Estate agents and human beings

February 20th, 2007

This article, despite the headline, is more about me, than estate agents. Because I am currently a quivering mess of emotions. That is not the fault of the estate agents. It is because I am selling the house in which I have lived for the past twenty-one years. But, if you read on to the end, you will find that it does connect back to estate agents eventually.

 In early 1976 I bought this house in something of a hurry. In the closing months of 1975 Janet and I had been spending much of our spare time, looking for a bigger house in the Gospel Oak neighbourhood, because our existing house in Oak Village was just not big enough to house our growing children and put up our foreign friends and our extended families. We had found a house twice as big over the road, at substantially less than the value of our house, but which needed a lot doing to it.

 There was a snag. It had a sitting tenant. But because we had been looking for some time, and were well-acquainted with the lady, we knew that she was on the verge of getting a council flat. So we put in our offer, which was about £18,000. And the deal was proceeding.

 Then, on Friday, the thirteenth of September, (I mention the date in case any of my readers are superstitious. I am, of course, a rational human being.) I was knocked off my motor bike in Pall Mall, on the way back to The Economist, for whom I was then working.

 In February, the Abbey National told me that they would not give me a mortgage on our preferred house. In those days, the building societies, were unprepared to lend on a house, which had an elderly tenant with legal rights inhabiting a bedsit on the first floor. Though we were quite happy to live with her, while she waited for the Council to give her, what she had wished for many years, a nice small mod cons council flat. Because, on our visits, we had become quite fond of her.

 But I was starting a new job, and facing a prospect of several months on crutches, during which I would be incapable of doing any of my amateur do-it-yourself. So we opted to buy a similar house in the same street for around £25,500, which was we could easily live in without doing anything immediately, because it had been well-maintained and modernised, but in 1950s, rather than Victorian style.

 Most of the work we did, and the money we spent, on that house was ripping out the plaster board partitions, and installing replicas of two of the original fireplaces. So what we now have is something which combines the elegance of the Victorian structure, with central heating, discreet big French windows facing the garden, etc, etc.

 But even before we had done anything, I remember sitting at my desk, then in the front ground floor ‘dining room’ which was designated my study, the first study I had ever had in my life, and feeling totally happy. This was a house in which I was quite happy to spend the rest of my life

But I have lived longer than I expected to. And I am now looking forward to a change, when I will divide my time between a flat near here and a small house by the seaside.

 And so is all my family. But we are all in a mess of emotions, because so much of our life together has been lived in this heap of bricks and mortar which has suited us. So today while were discussing all the practicalities of this change, little Dulcie upset a glass of wine over the documents I had brought over to show to Holly. And slightly bigger Joe had vanished to the sitting room to play on his parent’s laptop.

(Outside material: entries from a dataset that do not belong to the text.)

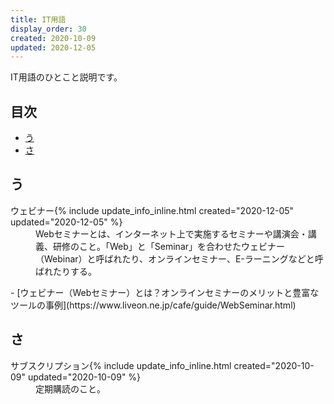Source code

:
 ```yaml
---
title: IT用語
display_order: 30
created: 2020-10-09
updated: 2020-12-05
---
```

IT用語のひとこと説明です。

## <a name="index">目次</a>

- [う](#u)
- [さ](#sa)

## <a name="u">う</a>
<dl>
  <dt>ウェビナー{% include update_info_inline.html created="2020-12-05" updated="2020-12-05" %}</dt>
  <dd>Webセミナーとは、インターネット上で実施するセミナーや講演会・講義、研修のこと。「Web」と「Seminar」を合わせたウェビナー（Webinar）と呼ばれたり、オンラインセミナー、E-ラーニングなどと呼ばれたりする。</dd>
</dl>
- [ウェビナー（Webセミナー）とは？オンラインセミナーのメリットと豊富なツールの事例](https://www.liveon.ne.jp/cafe/guide/WebSeminar.html)

## <a name="sa">さ</a>
<dl>
  <dt>サブスクリプション{% include update_info_inline.html created="2020-10-09" updated="2020-10-09" %}</dt>
  <dd>定期購読のこと。</dd>
</dl>
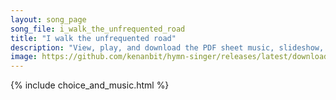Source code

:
 ```yaml
---
layout: song_page
song_file: i_walk_the_unfrequented_road
title: "I walk the unfrequented road"
description: "View, play, and download the PDF sheet music, slideshow, and audio. Lyrics: I walk the unfrequented road with open eye and ear; I watch afield the farmer load the bounty of the year.  I filch the fruit of no one's toil— no tre... english secular 4part autumn"
image: https://github.com/kenanbit/hymn-singer/releases/latest/download/i_walk_the_unfrequented_road-trad.png
---
```


{% include choice_and_music.html %}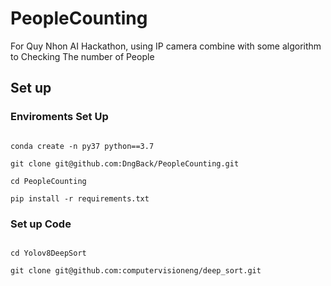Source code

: # PeopleCounting

For Quy Nhon AI Hackathon, using IP camera combine with some algorithm to Checking The number of People

## Set up

### Enviroments Set Up

```

conda create -n py37 python==3.7

git clone git@github.com:DngBack/PeopleCounting.git

cd PeopleCounting 

pip install -r requirements.txt

```

### Set up Code

```

cd Yolov8DeepSort 

git clone git@github.com:computervisioneng/deep_sort.git

```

 Earlier in the day my wife had erupted, because, due to a misunderstanding, I had arranged for the first visits of the first prospective buyers at the wrong time. So she vanished and I dealt with them, carefully concealing the tears in my eyes.

 We were fearing the newly rich who were going to tear out what we had so carefully constructed. But in fact, it was not so bad. Two of the three lots who came round were obviously appreciative of what we had done. And although, one was a rising grocer and the other a banker, they both were not just buying their houses as ‘investments’.

 They were not behaving like ‘estate agents’. But, neither were most of the estate agents I have been dealing with. They have mostly shown quite a lot of sensitivity to the emotional upheavals that are an intricate part of selling and buying houses. (Though, they are, I think, overpaid in relation to postmen, milkmen and small shopkeepers, who also spend a lot of their time dealing with the emotional needs of the people they encounter while earning their daily bread.)

 My headline was provoked by the comment of Phil on the previous blog I wrote in which I referred to the estate agents who were dominating my life. He wrote that those I had encountered must have been young. Because even estate agents die of shame. Good joke.

 But that rather misses the point I was making. Which will be clear to anyone who has read my last three blogs. Estate agents and small shopkeepers are doing just exactly what they have been doing for generations.

 What is different today is that university teachers are being encouraged to behave like estate agents, and university vice chancellors are going along with it. The students are not our customers. Our job is not to sell them the knowledge and experience we have. It is to challenge and provoke them. It is to make them dissatisfied.

 Our job is not to quench their thirst. It is to whet their appetites, to raise their aspirations, not to train them to fit in with the fashions of the times.